> **EXERCISE PROMPT**: Reproduce every entry precisely as written.

(Dataset entries)
--- START ---

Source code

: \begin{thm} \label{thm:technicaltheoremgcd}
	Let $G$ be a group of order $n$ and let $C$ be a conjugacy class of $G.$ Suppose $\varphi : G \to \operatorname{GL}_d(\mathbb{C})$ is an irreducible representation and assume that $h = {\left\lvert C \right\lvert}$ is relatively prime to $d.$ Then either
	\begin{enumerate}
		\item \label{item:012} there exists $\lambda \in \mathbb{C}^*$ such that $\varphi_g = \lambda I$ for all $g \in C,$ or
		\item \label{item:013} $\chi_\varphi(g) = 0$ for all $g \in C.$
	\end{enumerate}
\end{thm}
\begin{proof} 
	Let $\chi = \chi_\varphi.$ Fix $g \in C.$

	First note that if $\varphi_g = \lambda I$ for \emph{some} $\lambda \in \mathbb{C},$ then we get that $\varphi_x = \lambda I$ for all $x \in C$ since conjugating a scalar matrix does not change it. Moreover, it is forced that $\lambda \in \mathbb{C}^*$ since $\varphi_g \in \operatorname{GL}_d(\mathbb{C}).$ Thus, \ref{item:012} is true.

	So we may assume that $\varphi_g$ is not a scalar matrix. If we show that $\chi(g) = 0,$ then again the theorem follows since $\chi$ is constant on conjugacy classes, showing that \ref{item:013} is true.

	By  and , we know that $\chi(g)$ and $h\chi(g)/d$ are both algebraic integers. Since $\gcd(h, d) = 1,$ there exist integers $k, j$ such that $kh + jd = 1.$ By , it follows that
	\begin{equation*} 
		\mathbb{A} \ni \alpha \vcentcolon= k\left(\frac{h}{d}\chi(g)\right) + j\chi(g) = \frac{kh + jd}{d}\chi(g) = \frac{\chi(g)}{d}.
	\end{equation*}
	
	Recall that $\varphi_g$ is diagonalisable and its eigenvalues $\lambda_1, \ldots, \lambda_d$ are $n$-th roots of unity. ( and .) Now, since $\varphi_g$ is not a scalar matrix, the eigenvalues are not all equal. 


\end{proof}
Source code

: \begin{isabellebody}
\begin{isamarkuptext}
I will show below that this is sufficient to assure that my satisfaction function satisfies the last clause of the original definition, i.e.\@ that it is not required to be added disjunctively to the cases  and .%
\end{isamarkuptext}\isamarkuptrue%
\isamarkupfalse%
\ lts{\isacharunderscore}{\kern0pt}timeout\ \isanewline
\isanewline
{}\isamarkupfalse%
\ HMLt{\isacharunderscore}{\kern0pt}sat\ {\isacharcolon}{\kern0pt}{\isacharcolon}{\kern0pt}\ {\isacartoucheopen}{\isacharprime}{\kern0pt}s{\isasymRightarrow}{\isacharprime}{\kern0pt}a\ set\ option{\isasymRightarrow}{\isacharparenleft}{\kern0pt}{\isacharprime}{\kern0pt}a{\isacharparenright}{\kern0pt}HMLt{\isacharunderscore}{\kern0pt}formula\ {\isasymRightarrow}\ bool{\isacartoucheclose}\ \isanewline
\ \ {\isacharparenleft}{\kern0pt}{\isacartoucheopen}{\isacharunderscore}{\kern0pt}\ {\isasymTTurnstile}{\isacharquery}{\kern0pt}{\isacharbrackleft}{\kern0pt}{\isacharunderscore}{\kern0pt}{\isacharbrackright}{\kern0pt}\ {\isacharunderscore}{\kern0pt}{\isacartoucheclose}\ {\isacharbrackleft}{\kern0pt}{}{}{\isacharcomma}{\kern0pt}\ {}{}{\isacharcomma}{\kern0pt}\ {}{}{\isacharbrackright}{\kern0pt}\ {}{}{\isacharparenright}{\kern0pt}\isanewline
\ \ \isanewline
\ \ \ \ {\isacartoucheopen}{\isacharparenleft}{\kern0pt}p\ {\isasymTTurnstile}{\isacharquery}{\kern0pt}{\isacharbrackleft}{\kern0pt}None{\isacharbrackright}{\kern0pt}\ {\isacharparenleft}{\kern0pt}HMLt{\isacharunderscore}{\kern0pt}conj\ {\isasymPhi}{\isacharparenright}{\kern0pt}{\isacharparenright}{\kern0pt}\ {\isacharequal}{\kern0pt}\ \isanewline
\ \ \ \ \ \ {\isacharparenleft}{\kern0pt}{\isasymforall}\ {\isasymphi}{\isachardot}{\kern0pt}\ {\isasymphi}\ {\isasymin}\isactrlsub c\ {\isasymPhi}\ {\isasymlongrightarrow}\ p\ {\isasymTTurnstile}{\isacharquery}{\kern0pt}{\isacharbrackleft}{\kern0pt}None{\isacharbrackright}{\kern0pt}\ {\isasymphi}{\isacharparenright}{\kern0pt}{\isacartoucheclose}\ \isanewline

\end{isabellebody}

--- END ---

> **REPLY**:
Source code

: \begin{thm} \label{thm:technicaltheoremgcd}
	Let $G$ be a group of order $n$ and let $C$ be a conjugacy class of $G.$ Suppose $\varphi : G \to \operatorname{GL}_d(\mathbb{C})$ is an irreducible representation and assume that $h = {\left\lvert C \right\lvert}$ is relatively prime to $d.$ Then either
	\begin{enumerate}
		\item \label{item:012} there exists $\lambda \in \mathbb{C}^*$ such that $\varphi_g = \lambda I$ for all $g \in C,$ or
		\item \label{item:013} $\chi_\varphi(g) = 0$ for all $g \in C.$
	\end{enumerate}
\end{thm}
\begin{proof} 
	Let $\chi = \chi_\varphi.$ Fix $g \in C.$

	First note that if $\varphi_g = \lambda I$ for \emph{some} $\lambda \in \mathbb{C},$ then we get that $\varphi_x = \lambda I$ for all $x \in C$ since conjugating a scalar matrix does not change it. Moreover, it is forced that $\lambda \in \mathbb{C}^*$ since $\varphi_g \in \operatorname{GL}_d(\mathbb{C}).$ Thus, \ref{item:012} is true.

	So we may assume that $\varphi_g$ is not a scalar matrix. If we show that $\chi(g) = 0,$ then again the theorem follows since $\chi$ is constant on conjugacy classes, showing that \ref{item:013} is true.

	By  and , we know that $\chi(g)$ and $h\chi(g)/d$ are both algebraic integers. Since $\gcd(h, d) = 1,$ there exist integers $k, j$ such that $kh + jd = 1.$ By , it follows that
	\begin{equation*} 
		\mathbb{A} \ni \alpha \vcentcolon= k\left(\frac{h}{d}\chi(g)\right) + j\chi(g) = \frac{kh + jd}{d}\chi(g) = \frac{\chi(g)}{d}.
	\end{equation*}
	
	Recall that $\varphi_g$ is diagonalisable and its eigenvalues $\lambda_1, \ldots, \lambda_d$ are $n$-th roots of unity. ( and .) Now, since $\varphi_g$ is not a scalar matrix, the eigenvalues are not all equal. 


\end{proof}
Source code

: \begin{isabellebody}
\begin{isamarkuptext}
I will show below that this is sufficient to assure that my satisfaction function satisfies the last clause of the original definition, i.e.\@ that it is not required to be added disjunctively to the cases  and .%
\end{isamarkuptext}\isamarkuptrue%
\isamarkupfalse%
\ lts{\isacharunderscore}{\kern0pt}timeout\ \isanewline
\isanewline
{}\isamarkupfalse%
\ HMLt{\isacharunderscore}{\kern0pt}sat\ {\isacharcolon}{\kern0pt}{\isacharcolon}{\kern0pt}\ {\isacartoucheopen}{\isacharprime}{\kern0pt}s{\isasymRightarrow}{\isacharprime}{\kern0pt}a\ set\ option{\isasymRightarrow}{\isacharparenleft}{\kern0pt}{\isacharprime}{\kern0pt}a{\isacharparenright}{\kern0pt}HMLt{\isacharunderscore}{\kern0pt}formula\ {\isasymRightarrow}\ bool{\isacartoucheclose}\ \isanewline
\ \ {\isacharparenleft}{\kern0pt}{\isacartoucheopen}{\isacharunderscore}{\kern0pt}\ {\isasymTTurnstile}{\isacharquery}{\kern0pt}{\isacharbrackleft}{\kern0pt}{\isacharunderscore}{\kern0pt}{\isacharbrackright}{\kern0pt}\ {\isacharunderscore}{\kern0pt}{\isacartoucheclose}\ {\isacharbrackleft}{\kern0pt}{}{}{\isacharcomma}{\kern0pt}\ {}{}{\isacharcomma}{\kern0pt}\ {}{}{\isacharbrackright}{\kern0pt}\ {}{}{\isacharparenright}{\kern0pt}\isanewline
\ \ \isanewline
\ \ \ \ {\isacartoucheopen}{\isacharparenleft}{\kern0pt}p\ {\isasymTTurnstile}{\isacharquery}{\kern0pt}{\isacharbrackleft}{\kern0pt}None{\isacharbrackright}{\kern0pt}\ {\isacharparenleft}{\kern0pt}HMLt{\isacharunderscore}{\kern0pt}conj\ {\isasymPhi}{\isacharparenright}{\kern0pt}{\isacharparenright}{\kern0pt}\ {\isacharequal}{\kern0pt}\ \isanewline
\ \ \ \ \ \ {\isacharparenleft}{\kern0pt}{\isasymforall}\ {\isasymphi}{\isachardot}{\kern0pt}\ {\isasymphi}\ {\isasymin}\isactrlsub c\ {\isasymPhi}\ {\isasymlongrightarrow}\ p\ {\isasymTTurnstile}{\isacharquery}{\kern0pt}{\isacharbrackleft}{\kern0pt}None{\isacharbrackright}{\kern0pt}\ {\isasymphi}{\isacharparenright}{\kern0pt}{\isacartoucheclose}\ \isanewline

\end{isabellebody}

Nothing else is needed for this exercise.